Category Archives: 64k

Achievement unlocked

We have been taught that B – Incubation was nominated for the Breakthrough Performance category of the Scene.org Awards 2010. Needless to say this was an awesome news, that made our day (and probably the upcoming ones too; being nominated certainly does not mean actually winning the award, but that’s still quite something).

Whoever played a role in this: thank you very much!

As a side note, I’m pretty happy to see that most of the productions I hoped to see being nominated, were nominated. :-)

Blurry things

Our last production, E – Departure, is completely music driven and provides some fast camera moves. To make those visually more interesting we use a motion blur, that we happen to be fairly happy with. This article will be about explaining how this motion blur post processing effect is achieved. The shader language used in the code sample is GLSL.

E – Departure

Motion blur in real life

A photo with motion blur

A photo with motion blur

First, let’s take a moment to remind what motion blur physically is. When a photo or a video is shot with a camera, the exposure time (or shutter speed) is a parameter commanding how long the film, or sensor, will be exposed to incoming light. The longer it will, the more light will be caught by the sensor, thus the lighter the image will get, and the more blurry moving elements will get. This can be seen as a drawback (in a dark environment having crisp images gets more difficult) or as a wanted effect (since motion blur conveys a sense of speed).

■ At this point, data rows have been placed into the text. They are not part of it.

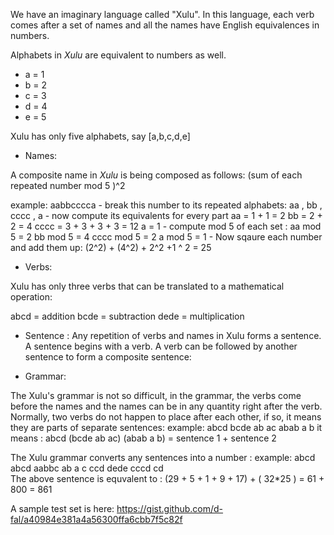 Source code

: We have an imaginary language called "Xulu". In this language, each verb comes after a set of names and all the names have English equivalences in numbers.

Alphabets in *Xulu* are equivalent to numbers as well.
- a = 1
- b = 2
- c = 3
- d = 4
- e = 5

Xulu has only five alphabets, say [a,b,c,d,e]

* Names: 

A composite name in *Xulu* is being composed as follows:
(sum of each repeated number mod 5 )^2 

example: 
     aabbcccca
            - break this number to its repeated alphabets:
                          aa , bb , cccc , a
            - now compute its equivalents for every part 
                          aa = 1 + 1 = 2
                          bb = 2 + 2 = 4
                          cccc = 3 + 3 + 3 + 3 = 12
                          a = 1
           - compute mod 5 of each set : 
                         aa mod 5 = 2
                         bb mod 5 = 4
                         cccc mod 5 = 2
                         a mod 5 = 1
          - Now sqaure each number and add them up:
                         (2^2) + (4^2) + 2^2 +1 ^ 2 = 25

* Verbs: 

Xulu has only three verbs that can be translated to a mathematical operation:

abcd = addition
bcde = subtraction 
dede = multiplication

* Sentence :
Any repetition of verbs and names in Xulu forms a sentence. A sentence begins with a verb. A verb can be followed by another sentence to form a composite sentence:

* Grammar: 

The Xulu's grammar is not so difficult, in the grammar, the verbs come before the names and the names can be in any quantity right after the verb. 
Normally, two verbs do not happen to place after each other, if so, it means they are parts of separate sentences:
      example: 
                abcd bcde ab ac abab a b it means :
                abcd (bcde ab ac) (abab a b) = sentence 1 + sentence 2 

The Xulu grammar converts any sentences into a number :
     example:
               abcd abcd aabbc ab a c ccd dede cccd cd  
               The above sentence is equvalent to :
                     (29 + 5 + 1 + 9 + 17)  +  ( 32*25 ) = 61 + 800 = 861


A sample test set is here: https://gist.github.com/d-fal/a40984e381a4a56300ffa6cbb7f5c82f
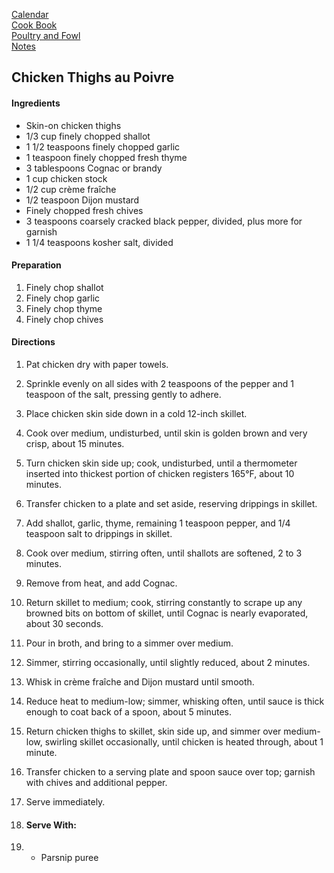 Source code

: [Calendar](https://github.com/vmsmith/EDT/blob/master/calendar.md)   
[Cook Book](https://github.com/vmsmith/CookBook/blob/master/README.md)   
[Poultry and Fowl](https://github.com/vmsmith/CookBook/blob/master/poultry_fowl.md)   
[Notes](https://github.com/vmsmith/CookBook/blob/master/notes.md)    

## Chicken Thighs au Poivre   

#### Ingredients   
* Skin-on chicken thighs      
* 1/3 cup finely chopped shallot   
* 1 1/2 teaspoons finely chopped garlic    
* 1 teaspoon finely chopped fresh thyme    
* 3 tablespoons Cognac or brandy    
* 1 cup chicken stock    
* 1/2 cup crème fraîche   
* 1/2 teaspoon Dijon mustard    
* Finely chopped fresh chives    
* 3 teaspoons coarsely cracked black pepper, divided, plus more for garnish     
* 1 1/4 teaspoons kosher salt, divided    

#### Preparation   
1. Finely chop shallot
2. Finely chop garlic
3. Finely chop thyme
4. Finely chop chives   

#### Directions    
1. Pat chicken dry with paper towels.
2. Sprinkle evenly on all sides with 2 teaspoons of the pepper and 1 teaspoon of the salt, pressing gently to adhere.    
3. Place chicken skin side down in a cold 12-inch skillet.
4. Cook over medium, undisturbed, until skin is golden brown and very crisp, about 15 minutes.
5. Turn chicken skin side up; cook, undisturbed, until a thermometer inserted into thickest portion of chicken registers 165°F, about 10 minutes.
6. Transfer chicken to a plate and set aside, reserving drippings in skillet.
7. Add shallot, garlic, thyme, remaining 1 teaspoon pepper, and 1/4 teaspoon salt to drippings in skillet.
8. Cook over medium, stirring often, until shallots are softened, 2 to 3 minutes.
9. Remove from heat, and add Cognac.
10. Return skillet to medium; cook, stirring constantly to scrape up any browned bits on bottom of skillet, until Cognac is nearly evaporated, about 30 seconds.
11. Pour in broth, and bring to a simmer over medium.
12. Simmer, stirring occasionally, until slightly reduced, about 2 minutes.
13. Whisk in crème fraîche and Dijon mustard until smooth.
14. Reduce heat to medium-low; simmer, whisking often, until sauce is thick enough to coat back of a spoon, about 5 minutes.
15. Return chicken thighs to skillet, skin side up, and simmer over medium-low, swirling skillet occasionally, until chicken is heated through, about 1 minute.
16. Transfer chicken to a serving plate and spoon sauce over top; garnish with chives and additional pepper.
17. Serve immediately.

18. #### Serve With:
19. * Parsnip puree   
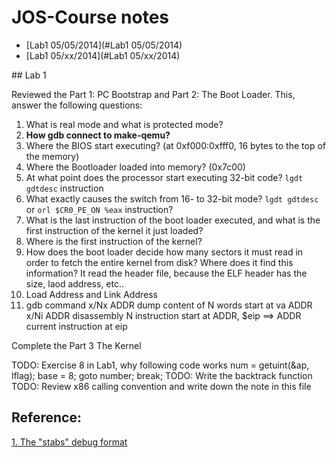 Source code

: JOS-Course notes
=========

- [Lab1 05/05/2014](#Lab1 05/05/2014)
- [Lab1 05/xx/2014](#Lab1 05/xx/2014)

<a name="lab1 05/05/2014" />
## Lab 1

Reviewed the Part 1: PC Bootstrap and Part 2: The Boot Loader. This, answer the following questions:

1. What is real mode and what is protected mode?
2. __How gdb connect to make-qemu?__
3. Where the BIOS start executing? (at 0xf000:0xfff0, 16 bytes to the top of the memory) 
4. Where the Bootloader loaded into memory? (0x7c00)
5. At what point does the processor start executing 32-bit code? `lgdt gdtdesc` instruction
6. What exactly causes the switch from 16- to 32-bit mode? `lgdt gdtdesc` or `orl $CR0_PE_ON %eax` instruction?
7. What is the last instruction of the boot loader executed, and what is the first instruction of the kernel it just loaded?
8. Where is the first instruction of the kernel?
9. How does the boot loader decide how many sectors it must read in order to fetch the entire kernel from disk? Where does it find this information? It read the header file, because the ELF header has the size, laod address, etc..
10. Load Address and Link Address
11. gdb command
  x/Nx ADDR dump content of N words start at va ADDR
  x/Ni ADDR disassembly N instruction start at ADDR, $eip ==> ADDR current instruction at eip

<a name="lab1 05/xx/2014" />
Complete the Part 3 The Kernel

TODO: Exercise 8 in Lab1, why following code works
    num = getuint(&ap, lflag);
    base = 8;
    goto number;
    break;
TODO: Write the backtrack function
TODO: Review x86 calling convention and write down the note in this file


Reference:
---
[1. The "stabs" debug format](#http://www.cs.utah.edu/dept/old/texinfo/gdb/stabs.html)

While the shutter is open, the effect of light on the sensor is more or less constant: all things being equal, a light trail should have a constant lightness. In other words, it’s almost a box filter. I feel this point needs to be stated since some people confuse this effect with the artistic mean consisting of giving more contrast at the base of the trail than at the tail. In photography such an effect can be achieved by firing a flash right before the diaphragm closes (a technique known as rear curtain sync), but this is not the kind of motion effect I am referring to in this article.

Velocity map based motion blur

I’d say there are mainly three ways of achieving motion blur: stochastic based, accumulative based and velocity map based.

The stochastic approach consists in randomly sampling at different points in time and doing a proper weighted average. Trivial in ray tracing, this is difficult to achieve with rasterization but there is research in that direction. Insufficient sampling will lead to noise.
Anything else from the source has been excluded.